Local Market Spotlight: Traverse City-Cadillac, Mich.

Aug 6, 2001  •  Post A Comment

The first half of the year was soft for national ad sales for Traverse City-Cadillac, Mich., and some station managers say the market overall is pacing flat from a year ago.
Top ad categories are auto, restaurants, resorts and furniture.
According to BIA Financial Network, Traverse City-Cadillac TV revenues for 2000 were $29.8 million and are expected to be $27.6 million in 2001.
Chris Webb, vice president of sales at ABC affiliate WGTU-TV, said business is coming back in the third quarter, and “fourth quarter is beginning to pace-it’s been a strange year.”

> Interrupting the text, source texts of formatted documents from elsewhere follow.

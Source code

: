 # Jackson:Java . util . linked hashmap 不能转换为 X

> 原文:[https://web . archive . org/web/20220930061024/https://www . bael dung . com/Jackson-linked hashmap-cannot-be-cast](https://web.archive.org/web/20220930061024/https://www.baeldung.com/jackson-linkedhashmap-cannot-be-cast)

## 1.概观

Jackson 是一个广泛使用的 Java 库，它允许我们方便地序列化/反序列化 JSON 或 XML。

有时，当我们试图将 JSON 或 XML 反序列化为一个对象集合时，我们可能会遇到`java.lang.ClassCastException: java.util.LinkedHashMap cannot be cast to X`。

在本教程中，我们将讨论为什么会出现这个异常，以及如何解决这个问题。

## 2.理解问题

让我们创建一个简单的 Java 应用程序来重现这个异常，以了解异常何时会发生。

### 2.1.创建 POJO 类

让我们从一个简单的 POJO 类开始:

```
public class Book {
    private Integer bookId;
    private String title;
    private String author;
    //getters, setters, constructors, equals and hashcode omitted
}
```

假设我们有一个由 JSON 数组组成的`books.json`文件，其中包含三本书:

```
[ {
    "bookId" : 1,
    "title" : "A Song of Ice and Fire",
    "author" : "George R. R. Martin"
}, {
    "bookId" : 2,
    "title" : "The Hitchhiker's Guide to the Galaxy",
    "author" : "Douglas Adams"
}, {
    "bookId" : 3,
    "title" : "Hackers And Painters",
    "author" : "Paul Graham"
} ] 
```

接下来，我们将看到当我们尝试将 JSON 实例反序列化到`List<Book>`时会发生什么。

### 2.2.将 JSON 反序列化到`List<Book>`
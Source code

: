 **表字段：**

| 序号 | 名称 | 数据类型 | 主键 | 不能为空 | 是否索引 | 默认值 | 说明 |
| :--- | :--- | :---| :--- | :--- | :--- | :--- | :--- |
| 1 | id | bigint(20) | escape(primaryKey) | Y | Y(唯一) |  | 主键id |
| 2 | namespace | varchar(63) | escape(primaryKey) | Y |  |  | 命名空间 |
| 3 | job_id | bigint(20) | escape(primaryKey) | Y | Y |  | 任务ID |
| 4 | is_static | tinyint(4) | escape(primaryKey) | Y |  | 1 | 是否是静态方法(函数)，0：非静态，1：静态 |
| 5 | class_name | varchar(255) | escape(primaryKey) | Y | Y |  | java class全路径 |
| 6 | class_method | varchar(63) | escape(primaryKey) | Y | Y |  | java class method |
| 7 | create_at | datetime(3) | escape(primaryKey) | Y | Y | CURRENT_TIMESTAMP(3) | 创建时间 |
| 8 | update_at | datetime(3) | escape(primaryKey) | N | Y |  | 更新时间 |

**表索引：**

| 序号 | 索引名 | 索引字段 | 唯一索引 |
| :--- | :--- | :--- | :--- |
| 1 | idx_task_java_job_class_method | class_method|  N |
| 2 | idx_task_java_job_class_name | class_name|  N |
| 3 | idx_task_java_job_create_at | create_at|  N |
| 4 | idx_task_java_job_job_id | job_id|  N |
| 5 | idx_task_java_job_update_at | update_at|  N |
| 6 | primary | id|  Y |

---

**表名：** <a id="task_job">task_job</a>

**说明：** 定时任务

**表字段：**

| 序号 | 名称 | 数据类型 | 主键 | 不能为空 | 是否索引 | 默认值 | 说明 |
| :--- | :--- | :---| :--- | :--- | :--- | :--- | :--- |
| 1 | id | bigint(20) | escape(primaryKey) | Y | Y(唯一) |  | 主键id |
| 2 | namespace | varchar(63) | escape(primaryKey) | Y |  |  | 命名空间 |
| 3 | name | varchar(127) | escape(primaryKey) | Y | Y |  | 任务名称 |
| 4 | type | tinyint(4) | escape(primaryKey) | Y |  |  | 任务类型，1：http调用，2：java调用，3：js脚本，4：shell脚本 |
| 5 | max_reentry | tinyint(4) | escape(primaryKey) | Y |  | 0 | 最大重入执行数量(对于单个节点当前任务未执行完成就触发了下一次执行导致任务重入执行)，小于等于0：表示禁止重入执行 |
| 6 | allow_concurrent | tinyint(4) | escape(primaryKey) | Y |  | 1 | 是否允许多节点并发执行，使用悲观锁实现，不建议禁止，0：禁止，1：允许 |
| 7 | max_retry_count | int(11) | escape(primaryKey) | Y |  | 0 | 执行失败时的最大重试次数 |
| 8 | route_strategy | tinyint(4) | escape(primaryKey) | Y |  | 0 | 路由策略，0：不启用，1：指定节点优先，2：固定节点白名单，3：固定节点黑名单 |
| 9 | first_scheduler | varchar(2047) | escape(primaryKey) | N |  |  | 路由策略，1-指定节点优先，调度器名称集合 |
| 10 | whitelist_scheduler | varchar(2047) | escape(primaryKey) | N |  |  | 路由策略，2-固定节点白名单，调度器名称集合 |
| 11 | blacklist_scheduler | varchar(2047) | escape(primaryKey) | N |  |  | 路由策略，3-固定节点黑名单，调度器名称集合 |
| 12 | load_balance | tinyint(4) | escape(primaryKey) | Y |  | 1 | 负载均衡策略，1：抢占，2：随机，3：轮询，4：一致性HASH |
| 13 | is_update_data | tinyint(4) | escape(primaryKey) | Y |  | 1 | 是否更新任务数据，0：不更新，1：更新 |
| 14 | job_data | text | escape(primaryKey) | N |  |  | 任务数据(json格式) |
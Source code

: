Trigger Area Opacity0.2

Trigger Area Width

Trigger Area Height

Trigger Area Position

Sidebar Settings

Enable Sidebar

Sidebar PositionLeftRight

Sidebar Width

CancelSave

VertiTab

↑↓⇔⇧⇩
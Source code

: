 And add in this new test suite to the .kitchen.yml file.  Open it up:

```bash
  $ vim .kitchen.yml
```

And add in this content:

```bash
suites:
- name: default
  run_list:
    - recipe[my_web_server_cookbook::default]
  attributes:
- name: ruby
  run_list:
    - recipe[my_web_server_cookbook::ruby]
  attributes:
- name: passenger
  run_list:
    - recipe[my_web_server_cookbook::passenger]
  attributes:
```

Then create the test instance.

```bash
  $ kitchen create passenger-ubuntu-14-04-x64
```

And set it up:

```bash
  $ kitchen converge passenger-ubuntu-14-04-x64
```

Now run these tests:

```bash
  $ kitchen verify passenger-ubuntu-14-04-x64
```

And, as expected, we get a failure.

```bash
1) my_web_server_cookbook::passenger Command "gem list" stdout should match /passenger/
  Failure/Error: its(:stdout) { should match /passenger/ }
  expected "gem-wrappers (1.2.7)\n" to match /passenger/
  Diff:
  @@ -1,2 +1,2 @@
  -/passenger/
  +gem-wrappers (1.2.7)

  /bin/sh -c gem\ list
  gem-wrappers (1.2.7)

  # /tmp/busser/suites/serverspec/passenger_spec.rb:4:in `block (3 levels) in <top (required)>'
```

Chris Jordan, senior vice president and chief operating officer of Continental Television, said auto is down by double digits in the market, but fast food and consumer products are only off slightly.
“The note here that gives us optimism for the second half-the DMA is only 119, but the market, however, ranks No. 52 in retail sales per household,” Mr. Jordan said. “The reason being it’s a very heavy tourism market.”
In fact, tourism is the largest industry in the market, which has many lakes, is located on Lake Michigan and near Canada. Also, there are cherry farms, apple orchards, wineries and about 30 resort hotels in Traverse City alone. “We attract tourists from Detroit, Chicago, Indianapolis, Milwaukee-from all over the Midwest,” Mr. Webb said. “This is like the playground of the Midwest.” The population will increase in the summertime to half a million people.
To combat the soft national sales market, WGTU hired two new sales executives last month, and the station is beginning to sell its Web site. Mr. Webb said the station also has another revenue stream from producing the National Cherry Festival, an annual weeklong event with three major parades.
NBC affiliate WPBN-TV General Manager John Llewellyn said local advertisers understand the market is “the largest DMA east of Mississippi. We have 25 counties in the DMA. In the last census, of the top 10 counties in Michigan that showed growth, six of the top 10 are in our DMA.”
He said the market is growing. With the advent of SUVs, which make driving easier during snowy winters, more people are spending time in the market as opposed to in the past when many just summered in the area.
“If we could get [a Nielsen] measurement of seasonal residents, it would obviously be a big help to this market,” Mr. Llewellyn said. “Local advertisers understand the influx of people that we get here.”
WPBN has recently added a sales executive just to sell its Web site. Another popular ad sales project at WPBN was the “$40 million auto sale,” where about 18 local car dealers signed up and the station ran specific spots for each dealership in what Mr. Llewellyn called a “four-day blowout” sale at the dealerships.
The market has 54 percent cable penetration, and Charter Communications is the main cable system. Phil Orth, ad sales manager for Cable Rep, which sells for Charter, said Cable Rep offers 24 networks for insertions in Traverse City and 12 networks in Cadillac. Advertisers can buy 16 different geographical parts of the market.
“Our growth has been nothing short of phenomenal. Revenue has increased 21/2 times just in the four years I’ve been here,” Mr. Orth said. “We get just about every local buy of significance in the market. We’ve made television really affordable to most businesses … so the mom and pop store can still exist and do business with us and have significant exposure.”